▶ EXERCISE GOAL: Which lines run from the one containing "上图中可以看到，半导体的前两" through the end of the material? Reproduce them exactly.
▬▬▬▬▬▬
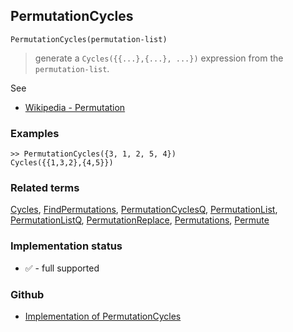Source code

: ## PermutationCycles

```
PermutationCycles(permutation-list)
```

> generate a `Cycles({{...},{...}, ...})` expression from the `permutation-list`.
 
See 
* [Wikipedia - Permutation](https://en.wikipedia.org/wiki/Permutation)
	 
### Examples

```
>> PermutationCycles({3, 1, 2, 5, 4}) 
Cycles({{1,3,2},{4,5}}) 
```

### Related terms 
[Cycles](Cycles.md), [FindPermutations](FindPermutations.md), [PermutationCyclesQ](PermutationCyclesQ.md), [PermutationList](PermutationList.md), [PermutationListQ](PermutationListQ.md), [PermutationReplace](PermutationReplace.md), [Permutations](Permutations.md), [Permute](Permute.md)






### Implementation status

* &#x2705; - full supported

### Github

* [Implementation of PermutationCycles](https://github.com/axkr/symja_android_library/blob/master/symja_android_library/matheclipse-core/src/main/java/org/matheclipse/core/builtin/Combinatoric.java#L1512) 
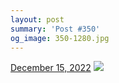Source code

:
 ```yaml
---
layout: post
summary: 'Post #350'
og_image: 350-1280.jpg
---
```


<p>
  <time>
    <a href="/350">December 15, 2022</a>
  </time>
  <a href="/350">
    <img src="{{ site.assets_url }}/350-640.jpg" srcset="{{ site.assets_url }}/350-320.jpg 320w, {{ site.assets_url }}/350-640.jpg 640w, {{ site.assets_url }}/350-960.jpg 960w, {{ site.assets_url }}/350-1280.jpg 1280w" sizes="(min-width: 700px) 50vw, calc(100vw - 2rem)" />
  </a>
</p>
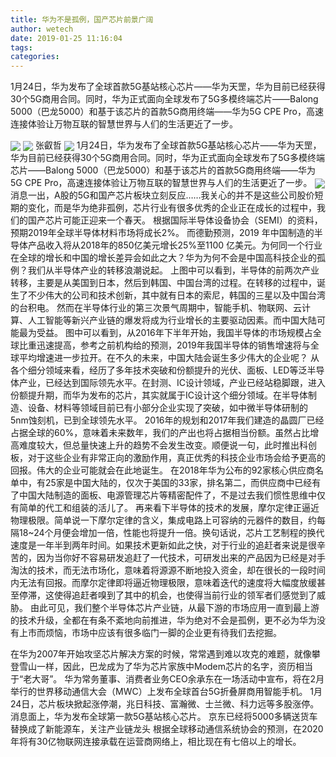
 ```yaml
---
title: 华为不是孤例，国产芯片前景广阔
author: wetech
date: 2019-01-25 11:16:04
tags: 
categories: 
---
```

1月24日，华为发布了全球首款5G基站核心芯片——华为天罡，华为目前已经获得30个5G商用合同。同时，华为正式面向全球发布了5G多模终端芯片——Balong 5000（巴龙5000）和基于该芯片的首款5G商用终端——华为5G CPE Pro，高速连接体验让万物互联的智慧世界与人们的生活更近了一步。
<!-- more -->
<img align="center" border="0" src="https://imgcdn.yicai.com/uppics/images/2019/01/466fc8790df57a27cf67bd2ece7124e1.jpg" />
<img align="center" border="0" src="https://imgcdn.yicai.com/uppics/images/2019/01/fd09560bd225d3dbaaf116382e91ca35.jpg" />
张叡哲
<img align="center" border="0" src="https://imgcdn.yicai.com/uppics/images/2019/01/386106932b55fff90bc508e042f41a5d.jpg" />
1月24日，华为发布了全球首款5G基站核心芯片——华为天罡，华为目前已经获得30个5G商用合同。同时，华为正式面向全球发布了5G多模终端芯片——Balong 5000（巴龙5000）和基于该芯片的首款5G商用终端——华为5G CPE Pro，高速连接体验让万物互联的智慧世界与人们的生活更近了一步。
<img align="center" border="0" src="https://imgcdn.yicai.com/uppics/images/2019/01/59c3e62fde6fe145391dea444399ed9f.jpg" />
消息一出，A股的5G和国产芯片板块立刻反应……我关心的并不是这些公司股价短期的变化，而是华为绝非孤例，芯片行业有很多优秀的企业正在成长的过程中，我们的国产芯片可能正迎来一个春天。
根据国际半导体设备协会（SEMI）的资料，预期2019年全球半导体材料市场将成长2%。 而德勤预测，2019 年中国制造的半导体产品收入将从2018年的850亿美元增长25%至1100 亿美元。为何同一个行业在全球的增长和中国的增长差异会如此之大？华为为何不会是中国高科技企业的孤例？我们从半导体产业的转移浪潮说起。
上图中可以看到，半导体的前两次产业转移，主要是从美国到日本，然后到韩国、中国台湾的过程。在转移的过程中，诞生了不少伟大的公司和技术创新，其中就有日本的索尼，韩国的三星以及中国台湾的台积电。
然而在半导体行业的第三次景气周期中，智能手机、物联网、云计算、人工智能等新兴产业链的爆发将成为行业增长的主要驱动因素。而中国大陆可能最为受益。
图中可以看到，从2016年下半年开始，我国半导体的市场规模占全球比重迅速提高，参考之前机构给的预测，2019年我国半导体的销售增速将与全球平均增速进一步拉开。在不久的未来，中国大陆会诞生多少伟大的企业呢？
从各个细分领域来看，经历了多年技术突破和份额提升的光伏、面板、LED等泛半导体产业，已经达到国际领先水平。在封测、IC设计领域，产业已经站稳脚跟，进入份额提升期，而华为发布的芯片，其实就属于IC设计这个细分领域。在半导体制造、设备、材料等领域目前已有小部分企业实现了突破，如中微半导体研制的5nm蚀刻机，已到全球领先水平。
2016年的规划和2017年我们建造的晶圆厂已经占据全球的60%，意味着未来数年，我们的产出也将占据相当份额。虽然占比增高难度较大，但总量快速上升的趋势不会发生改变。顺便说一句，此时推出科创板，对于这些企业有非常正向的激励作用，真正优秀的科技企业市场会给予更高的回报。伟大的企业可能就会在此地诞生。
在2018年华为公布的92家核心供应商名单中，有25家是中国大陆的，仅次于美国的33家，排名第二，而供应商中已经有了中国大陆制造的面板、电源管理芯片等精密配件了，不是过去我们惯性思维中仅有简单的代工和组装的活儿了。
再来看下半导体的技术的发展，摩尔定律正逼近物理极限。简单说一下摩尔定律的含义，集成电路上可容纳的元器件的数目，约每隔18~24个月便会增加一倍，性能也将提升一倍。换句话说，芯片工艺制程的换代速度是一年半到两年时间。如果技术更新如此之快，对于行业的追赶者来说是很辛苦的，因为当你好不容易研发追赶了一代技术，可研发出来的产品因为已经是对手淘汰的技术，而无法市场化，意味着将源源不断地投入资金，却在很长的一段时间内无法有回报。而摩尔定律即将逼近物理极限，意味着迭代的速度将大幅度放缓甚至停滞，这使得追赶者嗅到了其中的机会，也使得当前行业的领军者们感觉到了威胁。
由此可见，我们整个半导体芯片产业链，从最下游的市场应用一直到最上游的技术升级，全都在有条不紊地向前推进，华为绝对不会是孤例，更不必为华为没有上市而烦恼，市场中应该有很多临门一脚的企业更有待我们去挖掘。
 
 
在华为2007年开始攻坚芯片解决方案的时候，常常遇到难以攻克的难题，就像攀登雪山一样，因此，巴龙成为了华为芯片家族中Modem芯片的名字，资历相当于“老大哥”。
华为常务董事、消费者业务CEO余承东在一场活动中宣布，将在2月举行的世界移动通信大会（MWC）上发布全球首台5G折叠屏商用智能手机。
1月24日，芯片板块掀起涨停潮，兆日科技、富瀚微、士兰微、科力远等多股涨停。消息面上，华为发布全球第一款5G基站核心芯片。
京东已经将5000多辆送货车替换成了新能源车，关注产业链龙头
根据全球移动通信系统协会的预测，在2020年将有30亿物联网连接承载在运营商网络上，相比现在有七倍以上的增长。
▬▬▬▬▬▬
▶ SOLUTION:
上图中可以看到，半导体的前两次产业转移，主要是从美国到日本，然后到韩国、中国台湾的过程。在转移的过程中，诞生了不少伟大的公司和技术创新，其中就有日本的索尼，韩国的三星以及中国台湾的台积电。
然而在半导体行业的第三次景气周期中，智能手机、物联网、云计算、人工智能等新兴产业链的爆发将成为行业增长的主要驱动因素。而中国大陆可能最为受益。
图中可以看到，从2016年下半年开始，我国半导体的市场规模占全球比重迅速提高，参考之前机构给的预测，2019年我国半导体的销售增速将与全球平均增速进一步拉开。在不久的未来，中国大陆会诞生多少伟大的企业呢？
从各个细分领域来看，经历了多年技术突破和份额提升的光伏、面板、LED等泛半导体产业，已经达到国际领先水平。在封测、IC设计领域，产业已经站稳脚跟，进入份额提升期，而华为发布的芯片，其实就属于IC设计这个细分领域。在半导体制造、设备、材料等领域目前已有小部分企业实现了突破，如中微半导体研制的5nm蚀刻机，已到全球领先水平。
2016年的规划和2017年我们建造的晶圆厂已经占据全球的60%，意味着未来数年，我们的产出也将占据相当份额。虽然占比增高难度较大，但总量快速上升的趋势不会发生改变。顺便说一句，此时推出科创板，对于这些企业有非常正向的激励作用，真正优秀的科技企业市场会给予更高的回报。伟大的企业可能就会在此地诞生。
在2018年华为公布的92家核心供应商名单中，有25家是中国大陆的，仅次于美国的33家，排名第二，而供应商中已经有了中国大陆制造的面板、电源管理芯片等精密配件了，不是过去我们惯性思维中仅有简单的代工和组装的活儿了。
再来看下半导体的技术的发展，摩尔定律正逼近物理极限。简单说一下摩尔定律的含义，集成电路上可容纳的元器件的数目，约每隔18~24个月便会增加一倍，性能也将提升一倍。换句话说，芯片工艺制程的换代速度是一年半到两年时间。如果技术更新如此之快，对于行业的追赶者来说是很辛苦的，因为当你好不容易研发追赶了一代技术，可研发出来的产品因为已经是对手淘汰的技术，而无法市场化，意味着将源源不断地投入资金，却在很长的一段时间内无法有回报。而摩尔定律即将逼近物理极限，意味着迭代的速度将大幅度放缓甚至停滞，这使得追赶者嗅到了其中的机会，也使得当前行业的领军者们感觉到了威胁。
由此可见，我们整个半导体芯片产业链，从最下游的市场应用一直到最上游的技术升级，全都在有条不紊地向前推进，华为绝对不会是孤例，更不必为华为没有上市而烦恼，市场中应该有很多临门一脚的企业更有待我们去挖掘。
 
 
在华为2007年开始攻坚芯片解决方案的时候，常常遇到难以攻克的难题，就像攀登雪山一样，因此，巴龙成为了华为芯片家族中Modem芯片的名字，资历相当于“老大哥”。
华为常务董事、消费者业务CEO余承东在一场活动中宣布，将在2月举行的世界移动通信大会（MWC）上发布全球首台5G折叠屏商用智能手机。
1月24日，芯片板块掀起涨停潮，兆日科技、富瀚微、士兰微、科力远等多股涨停。消息面上，华为发布全球第一款5G基站核心芯片。
京东已经将5000多辆送货车替换成了新能源车，关注产业链龙头
根据全球移动通信系统协会的预测，在2020年将有30亿物联网连接承载在运营商网络上，相比现在有七倍以上的增长。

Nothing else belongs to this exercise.